*PROMPT*.
Transcribe the entries below exactly from their first line through the line containing "Science International. 2017;279:130--139.", and let no picture into the copy.

Pictures paired with source code
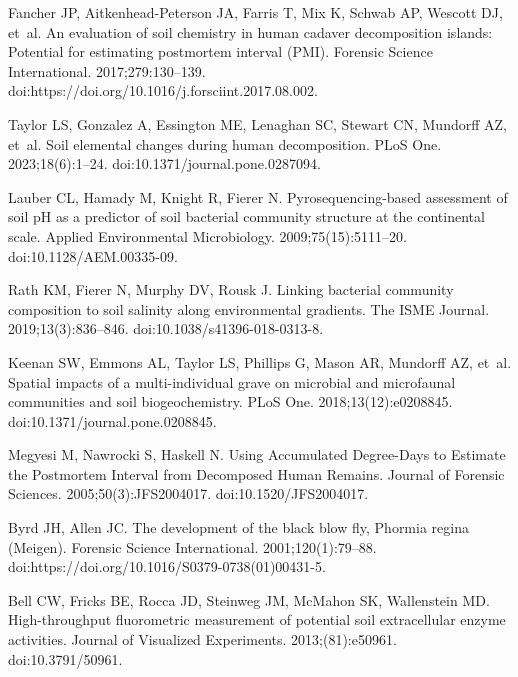 \documentclass[
  10pt,
  letterpaper,
]{article}
\begin{document}
\begin{thebibliography}{10}
  Fancher JP, Aitkenhead-Peterson JA, Farris T, Mix K, Schwab AP, Wescott DJ,
    et~al.
  \newblock An evaluation of soil chemistry in human cadaver decomposition
    islands: {Potential} for estimating postmortem interval ({PMI}).
  \newblock Forensic Science International. 2017;279:130--139.
  \newblock doi:{https://doi.org/10.1016/j.forsciint.2017.08.002}.
  
  Taylor LS, Gonzalez A, Essington ME, Lenaghan SC, Stewart CN, Mundorff AZ,
    et~al.
  \newblock Soil elemental changes during human decomposition.
  \newblock PLoS One. 2023;18(6):1--24.
  \newblock doi:{10.1371/journal.pone.0287094}.
  
  Lauber CL, Hamady M, Knight R, Fierer N.
  \newblock Pyrosequencing-based assessment of soil {pH} as a predictor of soil
    bacterial community structure at the continental scale.
  \newblock Applied Environmental Microbiology. 2009;75(15):5111--20.
  \newblock doi:{10.1128/AEM.00335-09}.
  
  Rath KM, Fierer N, Murphy DV, Rousk J.
  \newblock Linking bacterial community composition to soil salinity along
    environmental gradients.
  \newblock The ISME Journal. 2019;13(3):836--846.
  \newblock doi:{10.1038/s41396-018-0313-8}.
  
  Keenan SW, Emmons AL, Taylor LS, Phillips G, Mason AR, Mundorff AZ, et~al.
  \newblock Spatial impacts of a multi-individual grave on microbial and
    microfaunal communities and soil biogeochemistry.
  \newblock PLoS One. 2018;13(12):e0208845.
  \newblock doi:{10.1371/journal.pone.0208845}.
  
  Megyesi M, Nawrocki S, Haskell N.
  \newblock Using {Accumulated} {Degree}-{Days} to {Estimate} the {Postmortem}
    {Interval} from {Decomposed} {Human} {Remains}.
  \newblock Journal of Forensic Sciences. 2005;50(3):JFS2004017.
  \newblock doi:{10.1520/JFS2004017}.
  
  Byrd JH, Allen JC.
  \newblock The development of the black blow fly, {Phormia} regina ({Meigen}).
  \newblock Forensic Science International. 2001;120(1):79--88.
  \newblock doi:{https://doi.org/10.1016/S0379-0738(01)00431-5}.
  
  Bell CW, Fricks BE, Rocca JD, Steinweg JM, McMahon SK, Wallenstein MD.
  \newblock High-throughput fluorometric measurement of potential soil
    extracellular enzyme activities.
  \newblock Journal of Visualized Experiments. 2013;(81):e50961.
  \newblock doi:{10.3791/50961}.
  

\end{thebibliography}
\end{document}
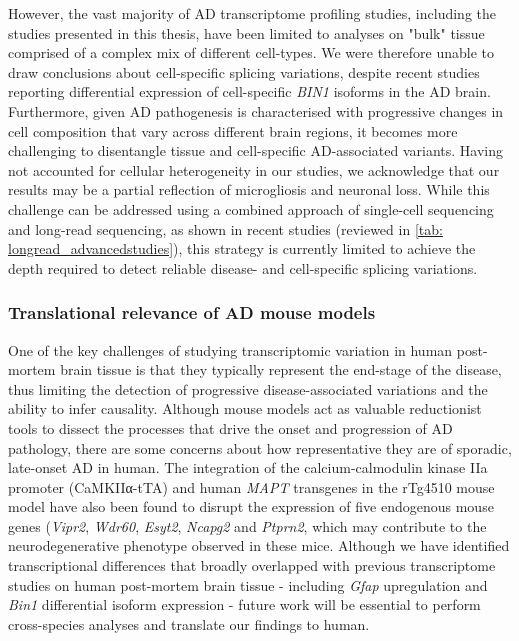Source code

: However, the vast majority of AD transcriptome profiling studies, including the studies presented in this thesis, have been limited to analyses on "bulk" tissue comprised of a complex mix of different cell-types. We were therefore unable to draw conclusions about cell-specific splicing variations, despite recent studies reporting differential expression of cell-specific \textit{BIN1} isoforms in the AD brain. Furthermore, given AD pathogenesis is characterised with progressive changes in cell composition that vary across different brain regions, it becomes more challenging to disentangle tissue and cell-specific AD-associated variants. Having not accounted for cellular heterogeneity in our studies, we acknowledge that our results may be a partial reflection of microgliosis and neuronal loss. While this challenge can be addressed using a combined approach of single-cell sequencing and long-read sequencing, as shown in recent studies (reviewed in \cref{tab: longread_advancedstudies}), this strategy is currently limited to achieve the depth required to detect reliable disease- and cell-specific splicing variations. 

\subsubsection{Translational relevance of AD mouse models}
One of the key challenges of studying transcriptomic variation in human post-mortem brain tissue is that they typically represent the end-stage of the disease, thus limiting the detection of progressive disease-associated variations and the ability to infer causality. Although mouse models act as valuable reductionist tools to dissect the processes that drive the onset and progression of AD pathology, there are some concerns about how representative they are of sporadic, late-onset AD in human. The integration of the calcium-calmodulin kinase IIa promoter (CaMKIIα-tTA) and human \textit{MAPT} transgenes in the rTg4510 mouse model have also been found to disrupt the expression of five endogenous mouse genes (\textit{Vipr2}, \textit{Wdr60}, \textit{Esyt2}, \textit{Ncapg2} and \textit{Ptprn2}, which may contribute to the neurodegenerative phenotype observed in these mice\cite{Castanho2020,Gamache2019}. Although we have identified transcriptional differences that broadly overlapped with previous transcriptome studies on human post-mortem brain tissue - including \textit{Gfap} upregulation and \textit{Bin1} differential isoform expression - future work will be essential to perform cross-species analyses and translate our findings to human.      
	
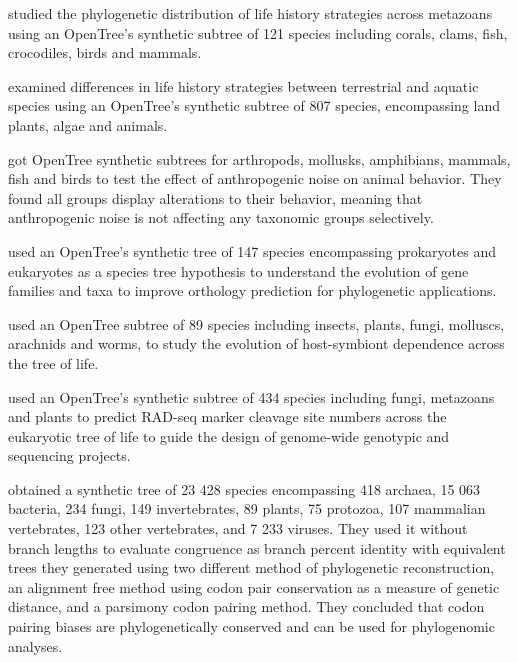 \documentclass[oupdraft]{sysbio_sse}
\begin{document}
\citep{healy2019animal} studied the phylogenetic distribution of life history strategies across metazoans
using an OpenTree's synthetic subtree of 121 species including corals, clams,
fish, crocodiles, birds and mammals.

\citep{capdevila2020longevity} examined differences in life history strategies between
terrestrial and aquatic species using an OpenTree's synthetic subtree of 807 species,
encompassing land plants, algae and animals.

\citep{kunc2019effects} got OpenTree synthetic subtrees for arthropods, mollusks,
amphibians, mammals, fish and birds to test the effect of anthropogenic noise on
animal behavior. They found all groups display alterations to their behavior, meaning
that anthropogenic noise is not affecting any taxonomic groups selectively.

\citep{boeckmann2015quest} used an OpenTree's synthetic tree of 147 species encompassing
prokaryotes and eukaryotes as a species tree hypothesis to understand the evolution
of gene families and taxa to improve orthology prediction for phylogenetic applications.

\citep{fisher2017evolution} used an OpenTree subtree of 89 species including insects, plants,
fungi, molluscs, arachnids and worms, to study the evolution of host-symbiont
dependence across the tree of life.

\citep{herrera2015predicting} used an OpenTree's synthetic subtree of 434 species
including fungi, metazoans and plants to predict RAD-seq marker cleavage site numbers
across the eukaryotic tree of life to guide the design of genome-wide genotypic and
sequencing projects.

\citep{miller2020codonpairs} obtained a synthetic tree of 23 428 species encompassing
418 archaea, 15 063 bacteria, 234 fungi, 149 invertebrates, 89 plants, 75 protozoa,
107 mammalian vertebrates, 123 other vertebrates, and 7 233 viruses.
They used it without branch lengths to evaluate congruence as branch percent identity
with equivalent trees they generated using two different method of phylogenetic reconstruction,
an alignment free method using codon pair conservation as a measure of genetic distance,
 and a parsimony codon pairing method.
 They concluded that codon pairing biases are phylogenetically conserved and can
 be used for phylogenomic analyses.
\end{document}
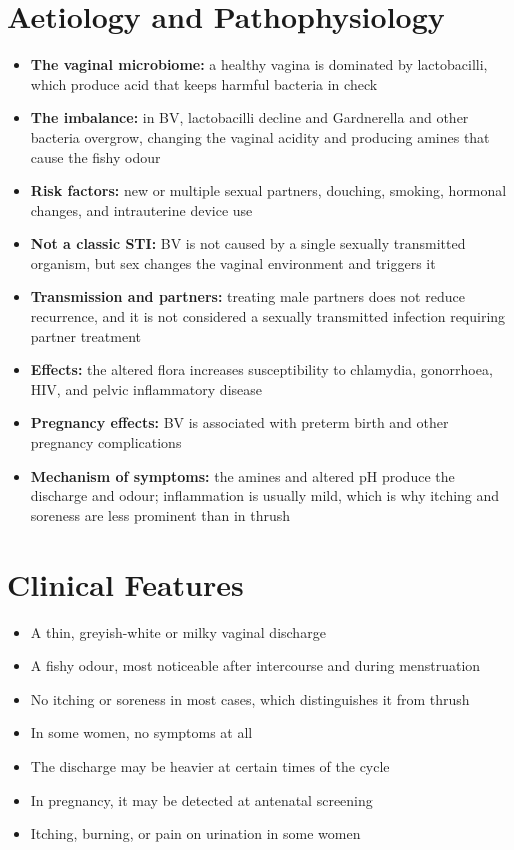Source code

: \section*{Aetiology and Pathophysiology}
\begin{itemize}
    \item \textbf{The vaginal microbiome:} a healthy vagina is dominated by lactobacilli, which produce acid that keeps harmful bacteria in check
    \item \textbf{The imbalance:} in BV, lactobacilli decline and Gardnerella and other bacteria overgrow, changing the vaginal acidity and producing amines that cause the fishy odour
    \item \textbf{Risk factors:} new or multiple sexual partners, douching, smoking, hormonal changes, and intrauterine device use
    \item \textbf{Not a classic STI:} BV is not caused by a single sexually transmitted organism, but sex changes the vaginal environment and triggers it
    \item \textbf{Transmission and partners:} treating male partners does not reduce recurrence, and it is not considered a sexually transmitted infection requiring partner treatment
    \item \textbf{Effects:} the altered flora increases susceptibility to chlamydia, gonorrhoea, HIV, and pelvic inflammatory disease
    \item \textbf{Pregnancy effects:} BV is associated with preterm birth and other pregnancy complications
    \item \textbf{Mechanism of symptoms:} the amines and altered pH produce the discharge and odour; inflammation is usually mild, which is why itching and soreness are less prominent than in thrush
\end{itemize}

\section*{Clinical Features}
\begin{itemize}
    \item A thin, greyish-white or milky vaginal discharge
    \item A fishy odour, most noticeable after intercourse and during menstruation
    \item No itching or soreness in most cases, which distinguishes it from thrush
    \item In some women, no symptoms at all
    \item The discharge may be heavier at certain times of the cycle
    \item In pregnancy, it may be detected at antenatal screening
    \item Itching, burning, or pain on urination in some women
\end{itemize}

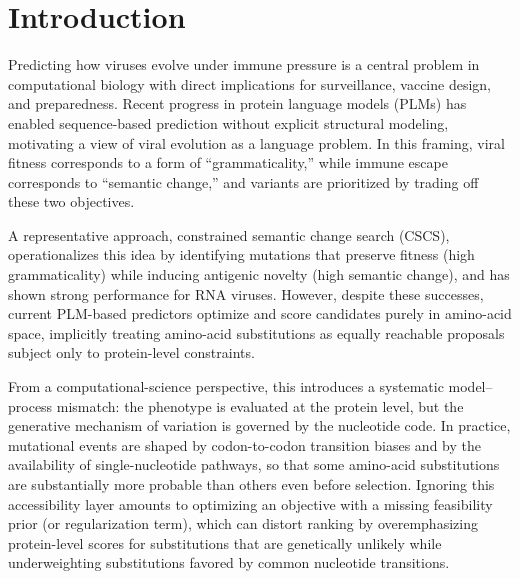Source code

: \documentclass[pdflatex,sn-nature]{sn-jnl}
\begin{document}
\maketitle











\section*{Introduction}

Predicting how viruses evolve under immune pressure is a central problem in computational biology with direct implications for surveillance, vaccine design, and preparedness. Recent progress in protein language models (PLMs) has enabled sequence-based prediction without explicit structural modeling, motivating a view of viral evolution as a language problem. In this framing, viral fitness corresponds to a form of “grammaticality,” while immune escape corresponds to “semantic change,” and variants are prioritized by trading off these two objectives.

A representative approach, constrained semantic change search (CSCS), operationalizes this idea by identifying mutations that preserve fitness (high grammaticality) while inducing antigenic novelty (high semantic change), and has shown strong performance for RNA viruses. However, despite these successes, current PLM-based predictors optimize and score candidates purely in amino-acid space, implicitly treating amino-acid substitutions as equally reachable proposals subject only to protein-level constraints.

From a computational-science perspective, this introduces a systematic model–process mismatch: the phenotype is evaluated at the protein level, but the generative mechanism of variation is governed by the nucleotide code. In practice, mutational events are shaped by codon-to-codon transition biases and by the availability of single-nucleotide pathways, so that some amino-acid substitutions are substantially more probable than others even before selection. Ignoring this accessibility layer amounts to optimizing an objective with a missing feasibility prior (or regularization term), which can distort ranking by overemphasizing protein-level scores for substitutions that are genetically unlikely while underweighting substitutions favored by common nucleotide transitions.
\end{document}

*TASK OUTPUT*.
 \documentclass[
  10pt,
  letterpaper,
]{article}
\begin{document}
\begin{thebibliography}{10}
  Fancher JP, Aitkenhead-Peterson JA, Farris T, Mix K, Schwab AP, Wescott DJ,
    et~al.
  \newblock An evaluation of soil chemistry in human cadaver decomposition
    islands: {Potential} for estimating postmortem interval ({PMI}).
  \newblock Forensic Science International. 2017;279:130--139.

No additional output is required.